## Work item
For the data below, please report each line where the word "around" is found.

Plain-text document sources:
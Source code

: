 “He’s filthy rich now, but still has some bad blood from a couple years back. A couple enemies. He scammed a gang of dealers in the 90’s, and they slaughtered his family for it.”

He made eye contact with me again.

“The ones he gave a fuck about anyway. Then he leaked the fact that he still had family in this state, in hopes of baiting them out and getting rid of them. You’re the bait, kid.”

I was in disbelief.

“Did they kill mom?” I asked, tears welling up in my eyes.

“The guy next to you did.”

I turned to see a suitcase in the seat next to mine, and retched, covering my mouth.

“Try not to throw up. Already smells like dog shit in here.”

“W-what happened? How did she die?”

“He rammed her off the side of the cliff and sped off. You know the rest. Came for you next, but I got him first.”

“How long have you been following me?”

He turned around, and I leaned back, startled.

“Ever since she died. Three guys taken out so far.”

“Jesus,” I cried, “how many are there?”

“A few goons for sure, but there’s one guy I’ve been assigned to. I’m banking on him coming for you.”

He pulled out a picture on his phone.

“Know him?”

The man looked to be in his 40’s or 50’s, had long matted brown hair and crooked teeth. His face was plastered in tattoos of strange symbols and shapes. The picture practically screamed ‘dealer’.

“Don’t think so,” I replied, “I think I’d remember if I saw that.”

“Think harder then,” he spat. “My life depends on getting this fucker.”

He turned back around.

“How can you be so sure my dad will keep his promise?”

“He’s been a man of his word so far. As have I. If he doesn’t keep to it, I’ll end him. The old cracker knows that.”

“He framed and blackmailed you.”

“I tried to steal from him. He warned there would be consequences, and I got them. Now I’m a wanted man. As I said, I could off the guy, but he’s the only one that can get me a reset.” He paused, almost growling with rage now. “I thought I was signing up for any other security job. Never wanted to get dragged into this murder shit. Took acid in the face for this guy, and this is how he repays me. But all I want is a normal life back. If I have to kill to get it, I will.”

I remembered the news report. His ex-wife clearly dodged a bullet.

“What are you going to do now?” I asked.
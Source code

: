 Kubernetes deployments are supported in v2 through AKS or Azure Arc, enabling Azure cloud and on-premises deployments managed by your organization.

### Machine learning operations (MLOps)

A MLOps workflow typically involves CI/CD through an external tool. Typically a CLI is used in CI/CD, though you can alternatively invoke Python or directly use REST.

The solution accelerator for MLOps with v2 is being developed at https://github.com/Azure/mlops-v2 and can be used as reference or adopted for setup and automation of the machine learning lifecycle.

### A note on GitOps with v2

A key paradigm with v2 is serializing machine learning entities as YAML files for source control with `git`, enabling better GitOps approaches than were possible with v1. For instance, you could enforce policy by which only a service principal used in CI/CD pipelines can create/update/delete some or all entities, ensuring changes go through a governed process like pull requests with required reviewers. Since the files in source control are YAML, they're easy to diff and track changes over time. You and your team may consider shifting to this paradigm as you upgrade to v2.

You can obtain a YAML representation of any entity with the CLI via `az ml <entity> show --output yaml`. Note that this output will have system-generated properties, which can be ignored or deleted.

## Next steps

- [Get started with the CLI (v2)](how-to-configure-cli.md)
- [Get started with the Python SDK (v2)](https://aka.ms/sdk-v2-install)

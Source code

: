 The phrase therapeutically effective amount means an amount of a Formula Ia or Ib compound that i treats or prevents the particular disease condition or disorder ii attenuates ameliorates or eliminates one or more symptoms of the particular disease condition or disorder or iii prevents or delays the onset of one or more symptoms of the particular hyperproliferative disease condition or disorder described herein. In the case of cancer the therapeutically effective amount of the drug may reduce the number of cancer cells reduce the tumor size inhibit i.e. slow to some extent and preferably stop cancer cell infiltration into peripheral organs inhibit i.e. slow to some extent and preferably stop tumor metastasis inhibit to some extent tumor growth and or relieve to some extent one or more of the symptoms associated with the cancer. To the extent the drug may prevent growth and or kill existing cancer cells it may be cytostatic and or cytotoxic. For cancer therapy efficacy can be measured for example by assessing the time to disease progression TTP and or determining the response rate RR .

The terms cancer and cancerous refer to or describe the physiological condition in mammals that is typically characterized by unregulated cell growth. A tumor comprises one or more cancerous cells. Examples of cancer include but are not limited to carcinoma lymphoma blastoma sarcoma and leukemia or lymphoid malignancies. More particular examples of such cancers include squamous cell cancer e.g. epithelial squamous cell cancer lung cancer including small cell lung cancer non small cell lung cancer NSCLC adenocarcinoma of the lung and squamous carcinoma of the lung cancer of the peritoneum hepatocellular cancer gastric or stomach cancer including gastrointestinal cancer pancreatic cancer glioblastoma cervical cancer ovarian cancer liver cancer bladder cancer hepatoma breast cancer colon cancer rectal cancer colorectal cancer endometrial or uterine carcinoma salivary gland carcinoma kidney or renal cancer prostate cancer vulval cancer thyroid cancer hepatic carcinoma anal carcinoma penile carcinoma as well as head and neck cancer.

## Exercise answer
He turned around, and I leaned back, startled.
He turned back around.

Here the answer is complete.